[Plain-text document sources]
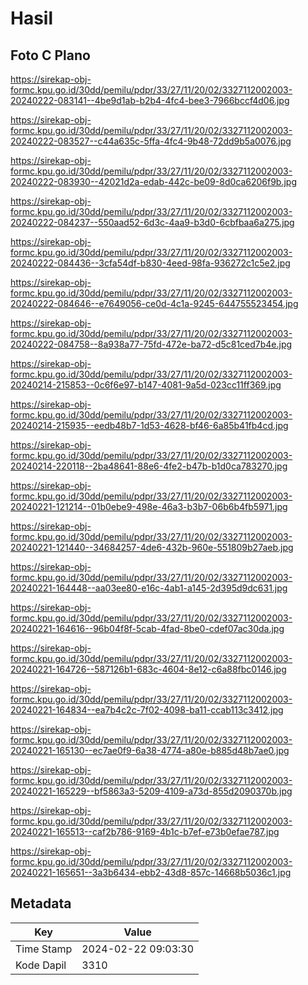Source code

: # Hasil

## Foto C Plano

https://sirekap-obj-formc.kpu.go.id/30dd/pemilu/pdpr/33/27/11/20/02/3327112002003-20240222-083141--4be9d1ab-b2b4-4fc4-bee3-7966bccf4d06.jpg

https://sirekap-obj-formc.kpu.go.id/30dd/pemilu/pdpr/33/27/11/20/02/3327112002003-20240222-083527--c44a635c-5ffa-4fc4-9b48-72dd9b5a0076.jpg

https://sirekap-obj-formc.kpu.go.id/30dd/pemilu/pdpr/33/27/11/20/02/3327112002003-20240222-083930--42021d2a-edab-442c-be09-8d0ca6206f9b.jpg

https://sirekap-obj-formc.kpu.go.id/30dd/pemilu/pdpr/33/27/11/20/02/3327112002003-20240222-084237--550aad52-6d3c-4aa9-b3d0-6cbfbaa6a275.jpg

https://sirekap-obj-formc.kpu.go.id/30dd/pemilu/pdpr/33/27/11/20/02/3327112002003-20240222-084436--3cfa54df-b830-4eed-98fa-936272c1c5e2.jpg

https://sirekap-obj-formc.kpu.go.id/30dd/pemilu/pdpr/33/27/11/20/02/3327112002003-20240222-084646--e7649056-ce0d-4c1a-9245-644755523454.jpg

https://sirekap-obj-formc.kpu.go.id/30dd/pemilu/pdpr/33/27/11/20/02/3327112002003-20240222-084758--8a938a77-75fd-472e-ba72-d5c81ced7b4e.jpg

https://sirekap-obj-formc.kpu.go.id/30dd/pemilu/pdpr/33/27/11/20/02/3327112002003-20240214-215853--0c6f6e97-b147-4081-9a5d-023cc11ff369.jpg

https://sirekap-obj-formc.kpu.go.id/30dd/pemilu/pdpr/33/27/11/20/02/3327112002003-20240214-215935--eedb48b7-1d53-4628-bf46-6a85b41fb4cd.jpg

https://sirekap-obj-formc.kpu.go.id/30dd/pemilu/pdpr/33/27/11/20/02/3327112002003-20240214-220118--2ba48641-88e6-4fe2-b47b-b1d0ca783270.jpg

https://sirekap-obj-formc.kpu.go.id/30dd/pemilu/pdpr/33/27/11/20/02/3327112002003-20240221-121214--01b0ebe9-498e-46a3-b3b7-06b6b4fb5971.jpg

https://sirekap-obj-formc.kpu.go.id/30dd/pemilu/pdpr/33/27/11/20/02/3327112002003-20240221-121440--34684257-4de6-432b-960e-551809b27aeb.jpg

https://sirekap-obj-formc.kpu.go.id/30dd/pemilu/pdpr/33/27/11/20/02/3327112002003-20240221-164448--aa03ee80-e16c-4ab1-a145-2d395d9dc631.jpg

https://sirekap-obj-formc.kpu.go.id/30dd/pemilu/pdpr/33/27/11/20/02/3327112002003-20240221-164616--96b04f8f-5cab-4fad-8be0-cdef07ac30da.jpg

https://sirekap-obj-formc.kpu.go.id/30dd/pemilu/pdpr/33/27/11/20/02/3327112002003-20240221-164726--587126b1-683c-4604-8e12-c6a88fbc0146.jpg

https://sirekap-obj-formc.kpu.go.id/30dd/pemilu/pdpr/33/27/11/20/02/3327112002003-20240221-164834--ea7b4c2c-7f02-4098-ba11-ccab113c3412.jpg

https://sirekap-obj-formc.kpu.go.id/30dd/pemilu/pdpr/33/27/11/20/02/3327112002003-20240221-165130--ec7ae0f9-6a38-4774-a80e-b885d48b7ae0.jpg

https://sirekap-obj-formc.kpu.go.id/30dd/pemilu/pdpr/33/27/11/20/02/3327112002003-20240221-165229--bf5863a3-5209-4109-a73d-855d2090370b.jpg

https://sirekap-obj-formc.kpu.go.id/30dd/pemilu/pdpr/33/27/11/20/02/3327112002003-20240221-165513--caf2b786-9169-4b1c-b7ef-e73b0efae787.jpg

https://sirekap-obj-formc.kpu.go.id/30dd/pemilu/pdpr/33/27/11/20/02/3327112002003-20240221-165651--3a3b6434-ebb2-43d8-857c-14668b5036c1.jpg


## Metadata

| Key        | Value               |
| ---------- | ------------------- |
| Time Stamp | 2024-02-22 09:03:30 |
| Kode Dapil | 3310                |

» **Assignment**
Reproduce, with no other lines, the one containing "## Metadata" and all lines after it through the end of the data above.

» **Response to this task**
## Metadata

| Key        | Value               |
| ---------- | ------------------- |
| Time Stamp | 2024-02-22 09:03:30 |
| Kode Dapil | 3310                |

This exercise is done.